EXERCISE:
Below are some records. Return exactly the lines from the one with "### Week 9: Transition System" to the one with "- **Mangoo Ads+**", and nothing else.

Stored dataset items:

● ● ● ●

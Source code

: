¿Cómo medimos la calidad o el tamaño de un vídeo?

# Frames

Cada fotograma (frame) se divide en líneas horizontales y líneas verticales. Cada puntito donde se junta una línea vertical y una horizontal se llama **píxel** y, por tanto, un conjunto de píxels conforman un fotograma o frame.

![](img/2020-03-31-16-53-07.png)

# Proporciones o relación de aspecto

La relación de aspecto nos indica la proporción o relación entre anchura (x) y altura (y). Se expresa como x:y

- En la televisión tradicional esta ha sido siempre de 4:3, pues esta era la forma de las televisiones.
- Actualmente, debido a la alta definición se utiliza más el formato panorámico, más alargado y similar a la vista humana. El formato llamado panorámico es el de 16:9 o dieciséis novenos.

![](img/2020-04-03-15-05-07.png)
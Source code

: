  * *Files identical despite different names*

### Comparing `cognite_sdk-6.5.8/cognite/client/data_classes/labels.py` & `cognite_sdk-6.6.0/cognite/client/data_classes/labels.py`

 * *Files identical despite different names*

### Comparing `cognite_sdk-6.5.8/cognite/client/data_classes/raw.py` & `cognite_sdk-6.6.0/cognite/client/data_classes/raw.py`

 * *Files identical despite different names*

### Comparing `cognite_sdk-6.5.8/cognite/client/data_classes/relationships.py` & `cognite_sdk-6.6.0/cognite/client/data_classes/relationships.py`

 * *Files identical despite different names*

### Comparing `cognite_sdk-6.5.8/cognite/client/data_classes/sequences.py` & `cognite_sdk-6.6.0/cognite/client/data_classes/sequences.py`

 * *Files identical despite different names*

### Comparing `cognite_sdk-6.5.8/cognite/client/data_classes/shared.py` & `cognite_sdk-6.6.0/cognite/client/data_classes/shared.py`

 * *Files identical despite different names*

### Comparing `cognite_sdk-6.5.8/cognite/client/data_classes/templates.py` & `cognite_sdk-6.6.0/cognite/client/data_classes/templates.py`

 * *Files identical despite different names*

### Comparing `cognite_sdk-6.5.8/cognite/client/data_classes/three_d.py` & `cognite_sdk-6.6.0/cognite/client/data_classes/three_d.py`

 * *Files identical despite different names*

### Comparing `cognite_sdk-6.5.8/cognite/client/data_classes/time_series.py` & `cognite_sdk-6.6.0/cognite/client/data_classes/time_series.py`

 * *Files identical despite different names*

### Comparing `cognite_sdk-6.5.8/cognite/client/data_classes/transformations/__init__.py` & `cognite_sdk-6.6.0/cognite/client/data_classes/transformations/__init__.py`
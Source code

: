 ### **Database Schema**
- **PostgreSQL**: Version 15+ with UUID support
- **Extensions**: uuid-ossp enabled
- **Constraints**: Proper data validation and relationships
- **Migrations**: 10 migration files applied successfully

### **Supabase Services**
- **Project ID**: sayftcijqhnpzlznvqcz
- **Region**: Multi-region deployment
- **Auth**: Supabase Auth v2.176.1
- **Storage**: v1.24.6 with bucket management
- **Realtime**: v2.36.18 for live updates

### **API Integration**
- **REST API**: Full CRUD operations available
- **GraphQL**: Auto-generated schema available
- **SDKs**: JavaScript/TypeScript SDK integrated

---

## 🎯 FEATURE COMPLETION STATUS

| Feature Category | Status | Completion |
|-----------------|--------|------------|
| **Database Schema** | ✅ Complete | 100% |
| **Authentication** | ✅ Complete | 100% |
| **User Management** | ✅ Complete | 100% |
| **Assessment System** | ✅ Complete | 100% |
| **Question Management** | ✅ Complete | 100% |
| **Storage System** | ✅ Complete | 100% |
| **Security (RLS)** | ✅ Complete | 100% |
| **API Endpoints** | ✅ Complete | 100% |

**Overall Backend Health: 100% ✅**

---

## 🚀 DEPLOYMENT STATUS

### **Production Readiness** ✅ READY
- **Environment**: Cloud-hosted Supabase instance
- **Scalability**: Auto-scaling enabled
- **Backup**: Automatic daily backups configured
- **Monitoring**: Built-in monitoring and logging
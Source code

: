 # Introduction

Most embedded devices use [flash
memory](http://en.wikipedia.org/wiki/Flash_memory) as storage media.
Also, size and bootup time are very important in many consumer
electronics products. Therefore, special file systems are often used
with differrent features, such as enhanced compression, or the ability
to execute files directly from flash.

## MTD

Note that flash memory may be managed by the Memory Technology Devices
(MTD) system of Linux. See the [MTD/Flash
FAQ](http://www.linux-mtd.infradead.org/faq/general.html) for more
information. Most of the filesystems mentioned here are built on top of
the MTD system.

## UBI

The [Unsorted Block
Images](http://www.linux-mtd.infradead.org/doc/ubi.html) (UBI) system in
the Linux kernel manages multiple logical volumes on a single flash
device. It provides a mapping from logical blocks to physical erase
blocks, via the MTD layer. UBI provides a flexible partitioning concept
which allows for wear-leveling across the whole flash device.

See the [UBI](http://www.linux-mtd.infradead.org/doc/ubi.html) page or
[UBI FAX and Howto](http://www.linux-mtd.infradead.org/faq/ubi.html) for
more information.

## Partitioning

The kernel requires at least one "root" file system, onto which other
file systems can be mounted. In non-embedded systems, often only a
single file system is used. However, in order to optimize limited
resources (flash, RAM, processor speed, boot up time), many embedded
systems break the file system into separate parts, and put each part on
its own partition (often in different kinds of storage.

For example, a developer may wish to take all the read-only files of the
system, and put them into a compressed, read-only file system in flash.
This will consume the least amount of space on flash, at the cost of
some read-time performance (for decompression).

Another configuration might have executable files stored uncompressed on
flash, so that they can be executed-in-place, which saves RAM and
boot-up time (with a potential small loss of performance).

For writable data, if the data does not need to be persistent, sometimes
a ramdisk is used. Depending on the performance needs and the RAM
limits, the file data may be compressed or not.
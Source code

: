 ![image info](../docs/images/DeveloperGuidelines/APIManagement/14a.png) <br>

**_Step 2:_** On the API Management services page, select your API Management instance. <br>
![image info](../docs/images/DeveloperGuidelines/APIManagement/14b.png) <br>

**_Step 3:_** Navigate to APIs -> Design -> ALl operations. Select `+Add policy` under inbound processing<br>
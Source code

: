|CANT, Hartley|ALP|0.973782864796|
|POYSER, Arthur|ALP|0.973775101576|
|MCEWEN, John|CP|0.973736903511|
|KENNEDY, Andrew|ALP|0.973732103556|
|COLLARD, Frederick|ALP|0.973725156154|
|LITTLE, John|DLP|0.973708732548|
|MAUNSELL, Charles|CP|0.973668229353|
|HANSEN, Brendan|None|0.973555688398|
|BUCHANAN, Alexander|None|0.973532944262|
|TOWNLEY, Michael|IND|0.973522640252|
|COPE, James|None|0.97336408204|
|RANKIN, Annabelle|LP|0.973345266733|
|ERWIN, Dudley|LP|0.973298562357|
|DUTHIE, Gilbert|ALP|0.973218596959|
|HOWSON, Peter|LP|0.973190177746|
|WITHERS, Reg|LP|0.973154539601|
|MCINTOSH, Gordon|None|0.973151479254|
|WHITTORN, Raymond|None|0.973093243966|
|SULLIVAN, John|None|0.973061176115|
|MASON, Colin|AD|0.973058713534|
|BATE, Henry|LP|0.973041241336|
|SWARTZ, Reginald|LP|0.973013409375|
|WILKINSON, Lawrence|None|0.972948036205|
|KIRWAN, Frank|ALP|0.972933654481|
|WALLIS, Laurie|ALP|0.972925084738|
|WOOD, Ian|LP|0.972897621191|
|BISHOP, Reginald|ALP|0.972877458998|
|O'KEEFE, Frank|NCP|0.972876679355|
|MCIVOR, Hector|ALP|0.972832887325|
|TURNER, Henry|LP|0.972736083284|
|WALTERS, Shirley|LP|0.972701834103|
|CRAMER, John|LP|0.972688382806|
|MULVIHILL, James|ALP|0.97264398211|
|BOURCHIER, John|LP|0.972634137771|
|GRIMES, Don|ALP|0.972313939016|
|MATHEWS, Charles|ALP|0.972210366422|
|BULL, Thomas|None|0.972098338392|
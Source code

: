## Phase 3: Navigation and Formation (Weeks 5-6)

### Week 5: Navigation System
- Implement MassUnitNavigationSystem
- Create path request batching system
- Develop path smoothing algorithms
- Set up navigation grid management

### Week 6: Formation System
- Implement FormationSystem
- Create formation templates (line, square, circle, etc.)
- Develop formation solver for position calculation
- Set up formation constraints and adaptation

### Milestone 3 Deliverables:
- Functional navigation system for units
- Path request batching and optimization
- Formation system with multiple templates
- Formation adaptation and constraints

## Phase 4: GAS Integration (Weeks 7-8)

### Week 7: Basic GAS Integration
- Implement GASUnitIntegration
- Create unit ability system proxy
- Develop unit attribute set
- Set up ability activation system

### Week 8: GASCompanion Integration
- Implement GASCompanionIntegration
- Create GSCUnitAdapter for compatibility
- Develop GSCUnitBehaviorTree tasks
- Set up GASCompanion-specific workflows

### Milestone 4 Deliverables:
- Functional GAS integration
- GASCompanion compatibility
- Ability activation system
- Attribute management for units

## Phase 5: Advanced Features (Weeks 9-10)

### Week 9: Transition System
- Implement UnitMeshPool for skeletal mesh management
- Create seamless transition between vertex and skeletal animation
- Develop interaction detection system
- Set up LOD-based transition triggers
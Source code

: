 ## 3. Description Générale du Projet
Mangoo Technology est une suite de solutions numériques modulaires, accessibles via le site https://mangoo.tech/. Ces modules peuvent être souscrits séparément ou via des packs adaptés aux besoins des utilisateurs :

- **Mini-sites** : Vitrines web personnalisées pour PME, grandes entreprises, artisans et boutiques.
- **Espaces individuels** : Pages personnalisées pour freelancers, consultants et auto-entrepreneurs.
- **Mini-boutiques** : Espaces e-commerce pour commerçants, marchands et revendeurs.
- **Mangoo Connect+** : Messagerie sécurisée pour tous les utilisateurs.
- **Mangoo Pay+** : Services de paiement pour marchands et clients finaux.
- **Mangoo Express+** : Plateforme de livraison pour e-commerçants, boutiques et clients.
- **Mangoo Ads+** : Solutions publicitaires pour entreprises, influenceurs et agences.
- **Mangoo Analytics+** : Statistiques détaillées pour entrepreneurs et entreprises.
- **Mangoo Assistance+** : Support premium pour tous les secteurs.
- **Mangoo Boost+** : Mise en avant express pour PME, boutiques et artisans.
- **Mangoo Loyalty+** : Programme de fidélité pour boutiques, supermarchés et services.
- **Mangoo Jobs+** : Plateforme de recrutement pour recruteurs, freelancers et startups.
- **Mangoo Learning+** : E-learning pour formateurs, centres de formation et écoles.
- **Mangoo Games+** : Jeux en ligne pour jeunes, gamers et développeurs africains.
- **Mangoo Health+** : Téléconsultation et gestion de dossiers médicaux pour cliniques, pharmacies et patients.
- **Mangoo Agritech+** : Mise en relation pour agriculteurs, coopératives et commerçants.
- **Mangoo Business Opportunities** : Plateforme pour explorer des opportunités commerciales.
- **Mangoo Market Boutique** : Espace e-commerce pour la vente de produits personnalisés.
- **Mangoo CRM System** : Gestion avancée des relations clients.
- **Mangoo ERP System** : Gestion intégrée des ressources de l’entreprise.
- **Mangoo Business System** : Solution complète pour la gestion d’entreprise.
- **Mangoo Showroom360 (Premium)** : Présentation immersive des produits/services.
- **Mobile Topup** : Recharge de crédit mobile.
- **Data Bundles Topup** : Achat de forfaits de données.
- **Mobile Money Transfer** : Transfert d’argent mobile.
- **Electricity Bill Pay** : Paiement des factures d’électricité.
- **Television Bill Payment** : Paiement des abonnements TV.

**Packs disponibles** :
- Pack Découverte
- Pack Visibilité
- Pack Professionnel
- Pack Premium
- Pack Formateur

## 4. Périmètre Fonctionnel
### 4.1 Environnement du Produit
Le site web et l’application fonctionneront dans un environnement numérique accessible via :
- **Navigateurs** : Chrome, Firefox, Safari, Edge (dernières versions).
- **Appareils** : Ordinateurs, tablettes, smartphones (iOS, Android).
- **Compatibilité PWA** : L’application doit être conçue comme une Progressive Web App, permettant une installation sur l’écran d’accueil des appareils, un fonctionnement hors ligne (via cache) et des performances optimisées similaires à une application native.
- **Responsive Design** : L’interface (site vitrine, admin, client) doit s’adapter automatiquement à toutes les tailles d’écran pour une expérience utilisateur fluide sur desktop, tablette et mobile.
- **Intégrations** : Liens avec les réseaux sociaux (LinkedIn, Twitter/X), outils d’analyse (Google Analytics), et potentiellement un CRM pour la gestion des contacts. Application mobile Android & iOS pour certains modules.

● ● ● ●

EXERCISE SOLUTION:
### Week 9: Transition System
- Implement UnitMeshPool for skeletal mesh management
- Create seamless transition between vertex and skeletal animation
- Develop interaction detection system
- Set up LOD-based transition triggers
Source code

: ## 3. Description Générale du Projet
Mangoo Technology est une suite de solutions numériques modulaires, accessibles via le site https://mangoo.tech/. Ces modules peuvent être souscrits séparément ou via des packs adaptés aux besoins des utilisateurs :

- **Mini-sites** : Vitrines web personnalisées pour PME, grandes entreprises, artisans et boutiques.
- **Espaces individuels** : Pages personnalisées pour freelancers, consultants et auto-entrepreneurs.
- **Mini-boutiques** : Espaces e-commerce pour commerçants, marchands et revendeurs.
- **Mangoo Connect+** : Messagerie sécurisée pour tous les utilisateurs.
- **Mangoo Pay+** : Services de paiement pour marchands et clients finaux.
- **Mangoo Express+** : Plateforme de livraison pour e-commerçants, boutiques et clients.
- **Mangoo Ads+** : Solutions publicitaires pour entreprises, influenceurs et agences.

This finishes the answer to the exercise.